**WORK TO BE COMPLETED**: Each line below from the one containing "### 2. Triggers" through the one containing "### User Management" is to be given again exactly, and no line outside that span.

**Records drawn from a dataset**:
■ ■ ■

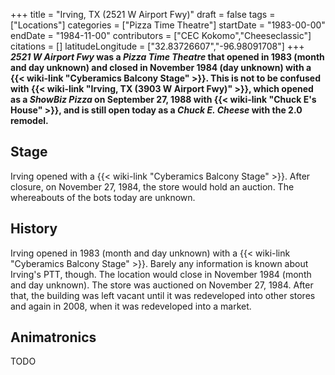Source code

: +++
title = "Irving, TX (2521 W Airport Fwy)"
draft = false
tags = ["Locations"]
categories = ["Pizza Time Theatre"]
startDate = "1983-00-00"
endDate = "1984-11-00"
contributors = ["CEC Kokomo","Cheeseclassic"]
citations = []
latitudeLongitude = ["32.83726607","-96.98091708"]
+++
***2521 W Airport Fwy* was a *Pizza Time Theatre* that opened in 1983 (month and day unknown) and closed in November 1984 (day unknown) with a {{< wiki-link "Cyberamics Balcony Stage" >}}.
This is not to be confused with {{< wiki-link "Irving, TX (3903 W Airport Fwy)" >}}, which opened as a *ShowBiz Pizza* on September 27, 1988 with {{< wiki-link "Chuck E's House" >}}, and is still open today as a *Chuck E. Cheese* with the 2.0 remodel.**

## Stage

Irving opened with a {{< wiki-link "Cyberamics Balcony Stage" >}}. After closure, on November 27, 1984, the store would hold an auction. The whereabouts of the bots today are unknown.

## History

Irving opened in 1983 (month and day unknown) with a {{< wiki-link "Cyberamics Balcony Stage" >}}. Barely any information is known about Irving's PTT, though. The location would close in November 1984 (month and day unknown). The store was auctioned on November 27, 1984. After that, the building was left vacant until it was redeveloped into other stores and again in 2008, when it was redeveloped into a market.

## Animatronics

TODO
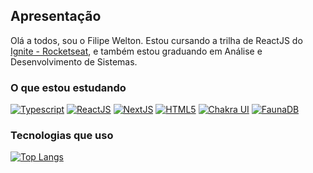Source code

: ## Apresentação
Olá a todos, sou o Filipe Welton. Estou cursando a trilha de ReactJS do <a href="https://www.rocketseat.com.br/ignite">Ignite - Rocketseat</a>, e também estou graduando em Análise e Desenvolvimento de Sistemas.

### O que estou estudando
[![Typescript](https://img.shields.io/badge/typescript-0099DD?style=for-the-badge)]()
[![ReactJS](https://img.shields.io/badge/ReactJS-05C7F2?style=for-the-badge)]()
[![NextJS](https://img.shields.io/badge/next-ccc?style=for-the-badge)]()
[![HTML5](https://img.shields.io/badge/ChakraUI-0FC2C0?style=for-the-badge)]()
[![Chakra UI](https://img.shields.io/badge/miragejs-04D939?style=for-the-badge)]()
[![FaunaDB](https://img.shields.io/badge/faunadb-8C3FDA?style=for-the-badge)]()

### Tecnologias que uso
[![Top Langs](https://github-readme-stats.vercel.app/api/top-langs/?username=filipewelton)](https://github.com/filipewelton)
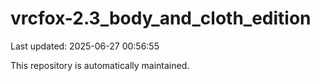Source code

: # vrcfox-2.3_body_and_cloth_edition

Last updated: 2025-06-27 00:56:55

This repository is automatically maintained.
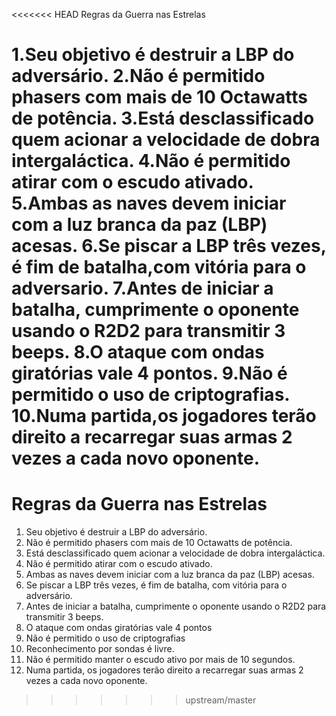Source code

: <<<<<<< HEAD
 Regras da Guerra nas Estrelas
 
 1.Seu objetivo é destruir a LBP do adversário.
 2.Não é permitido phasers com mais de 10 Octawatts de potência.
 3.Está desclassificado quem acionar a velocidade de dobra intergaláctica.
 4.Não é permitido atirar com o escudo ativado.
 5.Ambas as naves devem iniciar com a luz branca da paz (LBP) acesas.
 6.Se piscar a LBP três vezes, é fim de batalha,com vitória para o adversario.
 7.Antes de iniciar a batalha, cumprimente o oponente usando o R2D2 para transmitir 3 beeps.
 8.O ataque com ondas giratórias vale 4 pontos.
 9.Não é permitido o uso de criptografias.
 10.Numa partida,os jogadores terão direito a recarregar suas armas 2 vezes a cada novo oponente.
=======
# Regras da Guerra nas Estrelas

1. Seu objetivo é destruir a LBP do adversário.
2. Não é permitido phasers com mais de 10 Octawatts de potência.
3. Está desclassificado quem acionar a velocidade de dobra intergaláctica.
4. Não é permitido atirar com o escudo ativado.
5. Ambas as naves devem iniciar com a luz branca da paz (LBP) acesas.
6. Se piscar a LBP três vezes, é fim de batalha, com vitória para o adversário.
7. Antes de iniciar a batalha, cumprimente o oponente usando o R2D2 para transmitir 3 beeps.
8. O ataque com ondas giratórias vale 4 pontos
9. Não é permitido o uso de criptografias
10. Reconhecimento por sondas é livre.
11. Não é permitido manter o escudo ativo por mais de 10 segundos.
12. Numa partida, os jogadores terão direito a recarregar suas armas 2 vezes a cada novo oponente.
>>>>>>> upstream/master
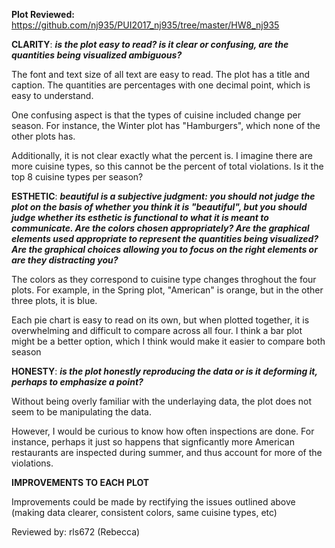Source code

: **Plot Reviewed:** https://github.com/nj935/PUI2017_nj935/tree/master/HW8_nj935 


**CLARITY**: *****is the plot easy to read? is it clear or confusing, are the quantities being visualized ambiguous?*****

The font and text size of all text are easy to read. The plot has a title and caption. The quantities are percentages with 
one decimal point, which is easy to understand. 

One confusing aspect is that the types of cuisine included change per season. For instance, the Winter plot has "Hamburgers", 
which none of the other plots has. 

Additionally, it is not clear exactly what the percent is. I imagine there are more cuisine types, so this cannot be the percent of total violations. Is it the top 8 cuisine types per season? 


**ESTHETIC**: *****beautiful is a subjective judgment: you should not judge the plot on the basis of whether you think it is 
"beautiful", but you should judge whether its esthetic is functional to what it is meant to communicate. Are the colors 
chosen appropriately? Are the graphical elements used appropriate to represent the quantities being visualized? 
Are the graphical choices allowing you to focus on the right elements or are they distracting you?*****

The colors as they correspond to cuisine type changes throghout the four plots. For example, in the Spring plot, 
"American" is orange, but in the other three plots, it is blue. 

Each pie chart is easy to read on its own, but when plotted together, it is overwhelming and difficult to compare across all 
four. I think a bar plot might be a better option, which I think would make it easier to compare both season 



**HONESTY**: *****is the plot honestly reproducing the data or is it deforming it, perhaps to emphasize a point?*****

Without being overly familiar with the underlaying data, the plot does not seem to be manipulating the data. 

However, I would be curious to know how often inspections are done. For instance, perhaps it just so happens that signficantly more American restaurants are inspected during summer, and thus account for more of the violations. 


**IMPROVEMENTS TO EACH PLOT**

Improvements could be made by rectifying the issues outlined above (making data clearer, consistent colors, same cuisine types, etc) 


Reviewed by: rls672 (Rebecca) 
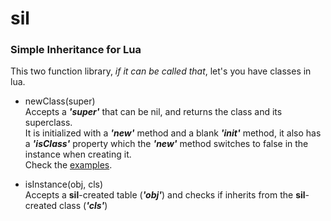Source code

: # sil
### Simple Inheritance for Lua

This two function library, _if it can be called that_, let's you have classes in lua.

* newClass(super)  
Accepts a _**'super'**_ that can be nil, and returns the class and its superclass.  
It is initialized with a _**'new'**_ method and a blank _**'init'**_ method, it also has a _**'isClass'**_ property which the _**'new'**_ method switches to false in the instance when creating it.  
Check the [examples](/test/).

* isInstance(obj, cls)  
Accepts a **sil**-created table (_**'obj'**_) and checks if inherits from the **sil**-created class (_**'cls'**_)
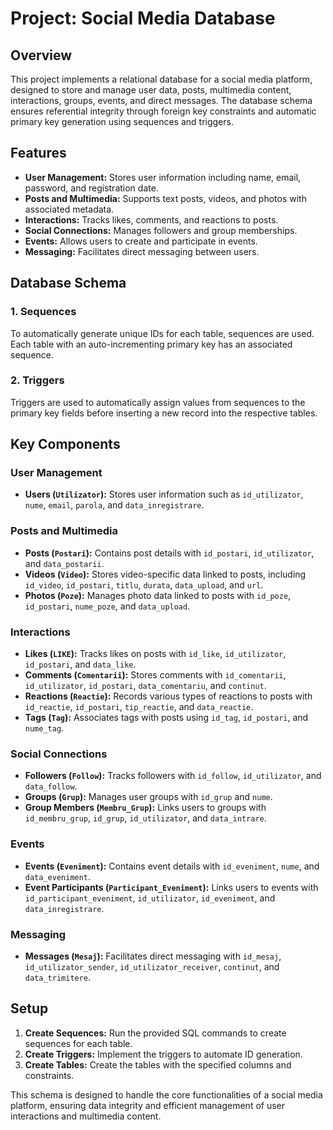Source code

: # Project: Social Media Database

## Overview

This project implements a relational database for a social media platform, designed to store and manage user data, posts, multimedia content, interactions, groups, events, and direct messages. The database schema ensures referential integrity through foreign key constraints and automatic primary key generation using sequences and triggers.

## Features

- **User Management:** Stores user information including name, email, password, and registration date.
- **Posts and Multimedia:** Supports text posts, videos, and photos with associated metadata.
- **Interactions:** Tracks likes, comments, and reactions to posts.
- **Social Connections:** Manages followers and group memberships.
- **Events:** Allows users to create and participate in events.
- **Messaging:** Facilitates direct messaging between users.

## Database Schema

### 1. Sequences

To automatically generate unique IDs for each table, sequences are used. Each table with an auto-incrementing primary key has an associated sequence.

### 2. Triggers

Triggers are used to automatically assign values from sequences to the primary key fields before inserting a new record into the respective tables.

## Key Components

### User Management

- **Users (`Utilizator`):** Stores user information such as `id_utilizator`, `nume`, `email`, `parola`, and `data_inregistrare`.

### Posts and Multimedia

- **Posts (`Postari`):** Contains post details with `id_postari`, `id_utilizator`, and `data_postarii`.
- **Videos (`Video`):** Stores video-specific data linked to posts, including `id_video`, `id_postari`, `titlu`, `durata`, `data_upload`, and `url`.
- **Photos (`Poze`):** Manages photo data linked to posts with `id_poze`, `id_postari`, `nume_poze`, and `data_upload`.

### Interactions

- **Likes (`LIKE`):** Tracks likes on posts with `id_like`, `id_utilizator`, `id_postari`, and `data_like`.
- **Comments (`Comentarii`):** Stores comments with `id_comentarii`, `id_utilizator`, `id_postari`, `data_comentariu`, and `continut`.
- **Reactions (`Reactie`):** Records various types of reactions to posts with `id_reactie`, `id_postari`, `tip_reactie`, and `data_reactie`.
- **Tags (`Tag`):** Associates tags with posts using `id_tag`, `id_postari`, and `nume_tag`.

### Social Connections

- **Followers (`Follow`):** Tracks followers with `id_follow`, `id_utilizator`, and `data_follow`.
- **Groups (`Grup`):** Manages user groups with `id_grup` and `nume`.
- **Group Members (`Membru_Grup`):** Links users to groups with `id_membru_grup`, `id_grup`, `id_utilizator`, and `data_intrare`.

### Events

- **Events (`Eveniment`):** Contains event details with `id_eveniment`, `nume`, and `data_eveniment`.
- **Event Participants (`Participant_Eveniment`):** Links users to events with `id_participant_eveniment`, `id_utilizator`, `id_eveniment`, and `data_inregistrare`.

### Messaging

- **Messages (`Mesaj`):** Facilitates direct messaging with `id_mesaj`, `id_utilizator_sender`, `id_utilizator_receiver`, `continut`, and `data_trimitere`.

## Setup

1. **Create Sequences:** Run the provided SQL commands to create sequences for each table.
2. **Create Triggers:** Implement the triggers to automate ID generation.
3. **Create Tables:** Create the tables with the specified columns and constraints.

This schema is designed to handle the core functionalities of a social media platform, ensuring data integrity and efficient management of user interactions and multimedia content.
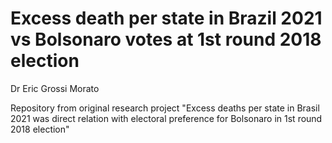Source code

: <h1> Excess death per state in Brazil 2021 vs Bolsonaro votes at 1st round 2018 election</h1>
<quotes>Dr Eric Grossi Morato</quotes>
<p>Repository from original research project "Excess deaths per state in Brasil 2021 was direct relation with electoral preference for Bolsonaro in 1st round 2018 election"</p>
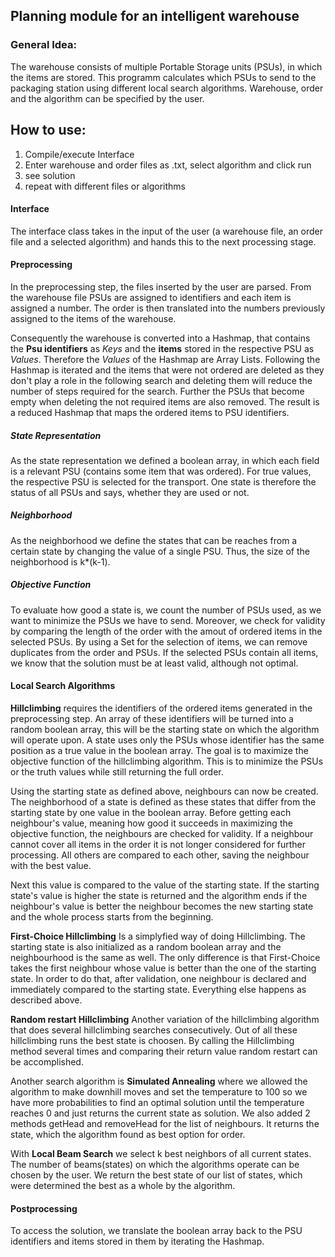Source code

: ## Planning module for an intelligent warehouse

### General Idea:
The warehouse consists of multiple Portable Storage units (PSUs), in which the items are stored.
This programm calculates which PSUs to send to the packaging station using different local search algorithms.
Warehouse, order and the algorithm can be specified by the user. 

## How to use:
1. Compile/execute Interface 
2. Enter warehouse and order files as .txt, select algorithm and click run
3. see solution
4. repeat with different files or algorithms

#### Interface
The interface class takes in the input of the user (a warehouse file, an order file and a selected algorithm) and hands this to the next processing stage.

#### Preprocessing
In the preprocessing step, the files inserted by the user are parsed. 
From the warehouse file PSUs are assigned to identifiers and each item is assigned a number. 
The order is then translated into the numbers previously assigned to the items of the warehouse. 

Consequently the warehouse is converted into a Hashmap, that contains the **Psu identifiers** as *Keys* and the **items** stored in the respective PSU as *Values*. Therefore the *Values* of the Hashmap are Array Lists. 
Following the Hashmap is iterated and the items that were not ordered are deleted as they don't play a role in the following search and deleting them will reduce the number of steps required for the search.
Further the PSUs that become empty when deleting the not required items are also removed.
The result is a reduced Hashmap that maps the ordered items to PSU identifiers.

##### State Representation
As the state representation we defined a boolean array, in which each field is a relevant PSU (contains some item that was ordered). For true values, the respective PSU is selected for the transport. 
One state is therefore the status of all PSUs and says, whether they are used or not.

##### Neighborhood
As the neighborhood we define the states that can be reaches from a certain state by changing the value of a single PSU. Thus, the size of the neighborhood is k*(k-1).

##### Objective Function
To evaluate how good a state is, we count the number of PSUs used, as we want to minimize the PSUs we have to send. 
Moreover, we check for validity by comparing the length of the order with the amout of ordered items in the selected PSUs. By using a Set for the selection of items, we can remove duplicates from the order and PSUs. If the selected PSUs contain all items, we know that the solution must be at least valid, although not optimal.

#### Local Search Algorithms
 
**Hillclimbing** requires the identifiers of the ordered items generated in the preprocessing step. An array of these identifiers will be turned into a random boolean array, this will be the starting state on which the algorithm will operate upon. A state uses only the PSUs whose identifier has the same position as a true value in the boolean array. The goal is to maximize the objective function of the hillclimbing algorithm. This is to minimize the PSUs or the truth values while still returning the full order. 

Using the starting state as defined above, neighbours can now be created. The neighborhood of a state is defined as these states that differ from the starting state by one value in the boolean array. Before getting each neighbour's value, meaning how good it succeeds in maximizing the objective function, the neighbours are checked for validity. If a neighbour cannot cover all items in the order it is not longer considered for further processing. All others are compared to each other, saving the neighbour with the best value.

Next this value is compared to the value of the starting state. If the starting state's value is higher the state is returned and the algorithm ends if the neighbour's value is better the neighbour becomes the new starting state and the whole process starts from the beginning. 

**First-Choice Hillclimbing**
Is a simplyfied way of doing Hillclimbing. The starting state is also initialized as a random boolean array and the neighbourhood is the same as well. The only difference is that First-Choice takes the first neighbour whose value is better than the one of the starting state. In order to do that, after validation, one neighbour is declared and immediately compared to the starting state. Everything else happens as described above. 

**Random restart Hillclimbing** 
Another variation of the hillclimbing algorithm that does several hillclimbing searches consecutively. Out of all these hillclimbing runs the best state is choosen. By calling the Hillclimbing method several times and comparing their return value random restart can be accomplished. 


Another search algorithm is **Simulated Annealing** where we allowed the algorithm to make downhill moves and set the temperature to 100 so we have more probabilities to find an optimal solution until the temperature reaches 0 and just returns the current state as solution. We also added 2 methods getHead and removeHead for the list of neighbours. It returns the state, which the algorithm found as best option for order.


With **Local Beam Search** we select k best neighbors of all current states. The number of beams(states) on which the algorithms operate can be chosen by the user. We return the best state of our list of states, which were determined the best as a whole by the algorithm.



#### Postprocessing
To access the solution, we translate the boolean array back to the PSU identifiers and items stored in them by iterating the Hashmap.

■ ■ ■

**TASK SOLUTION**:
### 2. Triggers

Triggers are used to automatically assign values from sequences to the primary key fields before inserting a new record into the respective tables.

## Key Components

### User Management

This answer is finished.